Since there is not much difference in r between the top and bottom of the building, g is about the same at the top of the building as it is at ground level. But if you could build a tower 4000 miles high (one earth radius) you would now be twice as far away from the center of the planet, and the gravitational acceleration would be 1/4 what it is at the surface. in our equation, r is doubled, so 1/r**2 is one fourth as big. That square exponent changes things in a hurry.

So the gravitational acceleration varies as the mass of the earth, and as the inverse square of the distance to the center of mass of the planet. So as the brick falls off our big tower, not only does it speed up, but its acceleration increases as well. The equation gives you the instantaneous acceleration at every point. To calculate its speed at that point you need calculus.

Now you would think that if you could magically transport yourself to a cave at the very center of the earth, r would be 0 and your acceleration would be infinite. But it doesn’t work that way. Under the earth’s surface, some atoms are pulling you towards the center, but they are counteracted by atoms between you and the surface. At the centroid, you are being simultaneously accelerated in all directions, they would all cancel out, so you would be weightless.

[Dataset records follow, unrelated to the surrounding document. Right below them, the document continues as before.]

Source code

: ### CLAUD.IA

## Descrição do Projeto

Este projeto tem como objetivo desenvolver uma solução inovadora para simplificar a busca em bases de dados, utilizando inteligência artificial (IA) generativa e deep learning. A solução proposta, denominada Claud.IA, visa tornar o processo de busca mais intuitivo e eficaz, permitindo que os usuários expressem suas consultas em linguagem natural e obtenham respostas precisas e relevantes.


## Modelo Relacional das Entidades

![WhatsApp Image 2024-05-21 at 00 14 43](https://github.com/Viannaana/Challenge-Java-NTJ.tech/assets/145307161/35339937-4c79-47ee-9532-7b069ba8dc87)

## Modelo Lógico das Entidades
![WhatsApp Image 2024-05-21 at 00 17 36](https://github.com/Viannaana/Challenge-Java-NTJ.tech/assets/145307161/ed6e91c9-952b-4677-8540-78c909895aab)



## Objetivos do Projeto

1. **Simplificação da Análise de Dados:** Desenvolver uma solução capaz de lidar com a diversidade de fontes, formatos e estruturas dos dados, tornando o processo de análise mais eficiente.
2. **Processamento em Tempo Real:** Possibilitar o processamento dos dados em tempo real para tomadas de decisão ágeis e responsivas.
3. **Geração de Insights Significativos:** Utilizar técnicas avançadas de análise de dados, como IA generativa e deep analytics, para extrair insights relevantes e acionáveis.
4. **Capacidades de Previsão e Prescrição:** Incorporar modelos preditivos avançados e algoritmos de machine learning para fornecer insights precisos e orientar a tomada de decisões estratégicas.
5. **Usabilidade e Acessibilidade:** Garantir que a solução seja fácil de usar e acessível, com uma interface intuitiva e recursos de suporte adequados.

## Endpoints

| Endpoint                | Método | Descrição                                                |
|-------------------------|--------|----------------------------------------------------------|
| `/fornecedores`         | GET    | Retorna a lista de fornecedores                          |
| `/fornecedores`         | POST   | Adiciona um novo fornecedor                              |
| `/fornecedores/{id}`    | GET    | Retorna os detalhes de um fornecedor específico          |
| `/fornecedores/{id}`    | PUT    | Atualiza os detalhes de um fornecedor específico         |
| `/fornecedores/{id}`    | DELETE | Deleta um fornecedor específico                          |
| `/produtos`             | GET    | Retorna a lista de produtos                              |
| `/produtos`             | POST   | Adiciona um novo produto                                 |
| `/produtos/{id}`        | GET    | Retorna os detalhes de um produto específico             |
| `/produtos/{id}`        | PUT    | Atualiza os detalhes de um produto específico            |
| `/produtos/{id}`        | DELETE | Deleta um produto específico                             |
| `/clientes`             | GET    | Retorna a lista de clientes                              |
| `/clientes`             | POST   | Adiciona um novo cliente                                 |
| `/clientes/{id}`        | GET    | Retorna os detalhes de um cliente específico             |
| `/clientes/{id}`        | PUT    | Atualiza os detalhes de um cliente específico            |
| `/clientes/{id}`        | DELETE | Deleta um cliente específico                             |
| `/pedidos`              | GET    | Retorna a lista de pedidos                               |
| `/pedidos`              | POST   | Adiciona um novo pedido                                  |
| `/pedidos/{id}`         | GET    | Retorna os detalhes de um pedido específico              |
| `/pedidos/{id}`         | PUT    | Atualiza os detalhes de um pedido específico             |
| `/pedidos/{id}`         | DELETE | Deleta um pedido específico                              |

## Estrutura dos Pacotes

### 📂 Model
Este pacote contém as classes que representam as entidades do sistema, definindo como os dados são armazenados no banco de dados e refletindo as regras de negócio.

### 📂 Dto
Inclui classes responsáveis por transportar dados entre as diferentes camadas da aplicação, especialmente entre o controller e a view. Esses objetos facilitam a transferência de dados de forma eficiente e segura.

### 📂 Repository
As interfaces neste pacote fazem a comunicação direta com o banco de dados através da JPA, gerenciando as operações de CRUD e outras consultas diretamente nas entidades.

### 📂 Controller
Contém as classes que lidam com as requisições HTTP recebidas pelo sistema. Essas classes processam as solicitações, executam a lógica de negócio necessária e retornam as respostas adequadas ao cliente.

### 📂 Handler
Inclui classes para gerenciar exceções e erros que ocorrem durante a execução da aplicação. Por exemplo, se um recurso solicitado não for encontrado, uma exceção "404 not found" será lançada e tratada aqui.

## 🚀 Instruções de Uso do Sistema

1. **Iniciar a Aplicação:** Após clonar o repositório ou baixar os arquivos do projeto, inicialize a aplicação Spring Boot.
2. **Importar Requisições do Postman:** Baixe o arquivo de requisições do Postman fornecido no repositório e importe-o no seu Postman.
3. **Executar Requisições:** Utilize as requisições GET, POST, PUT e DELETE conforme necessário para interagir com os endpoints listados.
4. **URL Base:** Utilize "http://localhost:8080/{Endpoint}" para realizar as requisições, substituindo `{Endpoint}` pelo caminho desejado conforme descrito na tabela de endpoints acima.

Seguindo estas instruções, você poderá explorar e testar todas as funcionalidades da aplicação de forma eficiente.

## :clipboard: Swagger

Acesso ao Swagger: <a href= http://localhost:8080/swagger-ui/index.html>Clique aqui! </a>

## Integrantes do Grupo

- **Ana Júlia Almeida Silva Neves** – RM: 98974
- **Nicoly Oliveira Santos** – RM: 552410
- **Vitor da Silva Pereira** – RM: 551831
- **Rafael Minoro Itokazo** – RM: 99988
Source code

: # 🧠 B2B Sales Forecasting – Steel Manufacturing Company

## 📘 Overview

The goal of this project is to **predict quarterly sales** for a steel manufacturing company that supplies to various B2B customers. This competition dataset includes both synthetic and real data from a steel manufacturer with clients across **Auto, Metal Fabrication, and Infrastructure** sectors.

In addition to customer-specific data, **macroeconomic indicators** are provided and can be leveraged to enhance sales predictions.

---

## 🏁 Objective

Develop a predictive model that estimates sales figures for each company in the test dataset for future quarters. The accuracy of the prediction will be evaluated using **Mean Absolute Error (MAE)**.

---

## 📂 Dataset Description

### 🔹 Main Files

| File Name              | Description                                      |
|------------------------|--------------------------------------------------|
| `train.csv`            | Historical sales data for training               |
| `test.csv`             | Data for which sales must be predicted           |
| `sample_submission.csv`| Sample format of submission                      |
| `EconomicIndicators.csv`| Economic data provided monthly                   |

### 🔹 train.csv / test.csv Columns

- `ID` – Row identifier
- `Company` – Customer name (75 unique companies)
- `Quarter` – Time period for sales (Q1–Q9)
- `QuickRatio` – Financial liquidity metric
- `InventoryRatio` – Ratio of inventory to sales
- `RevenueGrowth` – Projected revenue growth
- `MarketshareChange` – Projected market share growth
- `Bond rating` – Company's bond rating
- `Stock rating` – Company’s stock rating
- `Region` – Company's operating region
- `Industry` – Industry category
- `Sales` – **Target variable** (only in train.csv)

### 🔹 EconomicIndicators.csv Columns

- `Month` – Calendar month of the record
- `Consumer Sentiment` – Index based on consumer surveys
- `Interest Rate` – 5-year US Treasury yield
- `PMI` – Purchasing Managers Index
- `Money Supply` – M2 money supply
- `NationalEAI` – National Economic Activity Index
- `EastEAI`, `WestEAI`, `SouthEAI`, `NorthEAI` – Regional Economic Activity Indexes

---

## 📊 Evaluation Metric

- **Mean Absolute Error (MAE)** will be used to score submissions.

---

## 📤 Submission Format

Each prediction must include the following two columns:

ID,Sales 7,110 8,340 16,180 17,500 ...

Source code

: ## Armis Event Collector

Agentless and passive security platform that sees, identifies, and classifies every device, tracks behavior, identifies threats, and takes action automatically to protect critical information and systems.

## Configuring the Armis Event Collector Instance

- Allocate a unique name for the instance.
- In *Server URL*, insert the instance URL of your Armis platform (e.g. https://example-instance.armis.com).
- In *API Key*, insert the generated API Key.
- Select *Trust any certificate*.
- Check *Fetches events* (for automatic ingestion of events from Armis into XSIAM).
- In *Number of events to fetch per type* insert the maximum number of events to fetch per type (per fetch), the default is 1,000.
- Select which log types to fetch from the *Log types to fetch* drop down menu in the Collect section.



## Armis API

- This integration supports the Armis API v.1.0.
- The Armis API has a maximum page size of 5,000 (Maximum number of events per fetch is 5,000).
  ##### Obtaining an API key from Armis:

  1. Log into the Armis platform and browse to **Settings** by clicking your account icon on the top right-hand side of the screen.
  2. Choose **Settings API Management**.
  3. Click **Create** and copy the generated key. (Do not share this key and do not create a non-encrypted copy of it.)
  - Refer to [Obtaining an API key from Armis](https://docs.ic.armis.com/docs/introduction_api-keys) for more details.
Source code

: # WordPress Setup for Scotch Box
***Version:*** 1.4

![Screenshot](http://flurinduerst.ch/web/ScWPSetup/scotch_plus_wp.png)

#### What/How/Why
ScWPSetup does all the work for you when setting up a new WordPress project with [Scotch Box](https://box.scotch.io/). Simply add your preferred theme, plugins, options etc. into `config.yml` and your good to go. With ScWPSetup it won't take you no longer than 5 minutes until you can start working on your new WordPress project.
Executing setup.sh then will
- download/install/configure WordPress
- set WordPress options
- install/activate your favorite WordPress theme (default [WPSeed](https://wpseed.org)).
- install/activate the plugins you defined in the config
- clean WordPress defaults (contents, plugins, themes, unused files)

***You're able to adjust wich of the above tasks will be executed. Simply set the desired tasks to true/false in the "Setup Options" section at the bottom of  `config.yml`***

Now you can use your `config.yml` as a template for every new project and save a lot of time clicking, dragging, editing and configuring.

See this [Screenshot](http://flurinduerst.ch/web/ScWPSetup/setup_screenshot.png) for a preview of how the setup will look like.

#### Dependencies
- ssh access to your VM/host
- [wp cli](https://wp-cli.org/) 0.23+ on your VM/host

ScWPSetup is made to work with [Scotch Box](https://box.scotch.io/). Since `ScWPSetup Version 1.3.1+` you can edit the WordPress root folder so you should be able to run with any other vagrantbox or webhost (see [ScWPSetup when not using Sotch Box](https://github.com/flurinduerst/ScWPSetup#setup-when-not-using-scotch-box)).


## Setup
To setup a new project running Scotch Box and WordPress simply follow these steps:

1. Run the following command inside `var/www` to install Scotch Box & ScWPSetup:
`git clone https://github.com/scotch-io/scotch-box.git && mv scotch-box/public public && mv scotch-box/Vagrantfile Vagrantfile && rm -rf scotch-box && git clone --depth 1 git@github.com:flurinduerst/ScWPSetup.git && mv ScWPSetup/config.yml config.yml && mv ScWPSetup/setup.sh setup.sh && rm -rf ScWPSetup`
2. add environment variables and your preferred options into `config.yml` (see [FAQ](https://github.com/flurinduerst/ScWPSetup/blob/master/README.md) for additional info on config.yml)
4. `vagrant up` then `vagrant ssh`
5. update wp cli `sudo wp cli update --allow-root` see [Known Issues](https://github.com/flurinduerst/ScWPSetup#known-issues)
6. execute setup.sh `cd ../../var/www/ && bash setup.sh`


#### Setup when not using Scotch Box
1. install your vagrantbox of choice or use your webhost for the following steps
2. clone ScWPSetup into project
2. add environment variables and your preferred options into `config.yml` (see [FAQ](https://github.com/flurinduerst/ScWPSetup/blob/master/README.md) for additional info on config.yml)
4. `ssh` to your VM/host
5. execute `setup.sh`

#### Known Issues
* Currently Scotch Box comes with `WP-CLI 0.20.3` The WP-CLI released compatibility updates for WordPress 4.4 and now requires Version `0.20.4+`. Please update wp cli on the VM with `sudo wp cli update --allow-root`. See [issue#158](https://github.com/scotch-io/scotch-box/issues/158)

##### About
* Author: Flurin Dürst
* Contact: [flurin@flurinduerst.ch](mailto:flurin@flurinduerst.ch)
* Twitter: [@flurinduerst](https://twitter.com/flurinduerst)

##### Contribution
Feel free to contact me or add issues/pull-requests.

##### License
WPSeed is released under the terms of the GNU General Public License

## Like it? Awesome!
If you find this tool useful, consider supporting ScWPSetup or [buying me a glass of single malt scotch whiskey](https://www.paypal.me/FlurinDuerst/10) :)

So what’s this got to do with black holes? Well, lets imagine our sun (its mass is, of course, 1 solar mass, by definition) were to suddenly collapse into a black hole just a few miles across. Would the earth be sucked into the hole, along with the rest of the solar system? No, because our distance to the sun’s center of mass is still 1 astronomical unit. The newly formed black hole would still mass one solar mass. The gravitational acceleration on earth due to the sun would remain exactly the same. The earth and the rest of the solar system would continue orbiting the new dark sun exactly as they always did. The great increase in gravitational acceleration associated with black holes isn’t because they are so much heavier, its because they are so small you can get a lot closer to their centers.

Lets go back to the earth, and our building and brick example. Suppose you could magically squeeze the earth to half is current size, ( 2000 miles radius, not 4000) without altering its mass.
If you now stood on its surface, the mass of the earth M is still the same, but your distance r is now half as much. Your gravitational acceleration g is now 4 times as much: 39.2 m/s**2. Since “weight” is mass times acceleration, a 200 pound man would now weigh 800 pounds! You can see how the gravity at the surface of a small body can quickly rise to crushing strength as it shrinks, even if it remains the same mass.

So to sum up, don’t think of black holes as sucking up everything in sight. Any star that becomes a black hole still has the exact same gravitational attraction to distant objects as it did before. Only when you approach closer than what used to be the surface radius of the original star does the acceleration start climbing out of sight.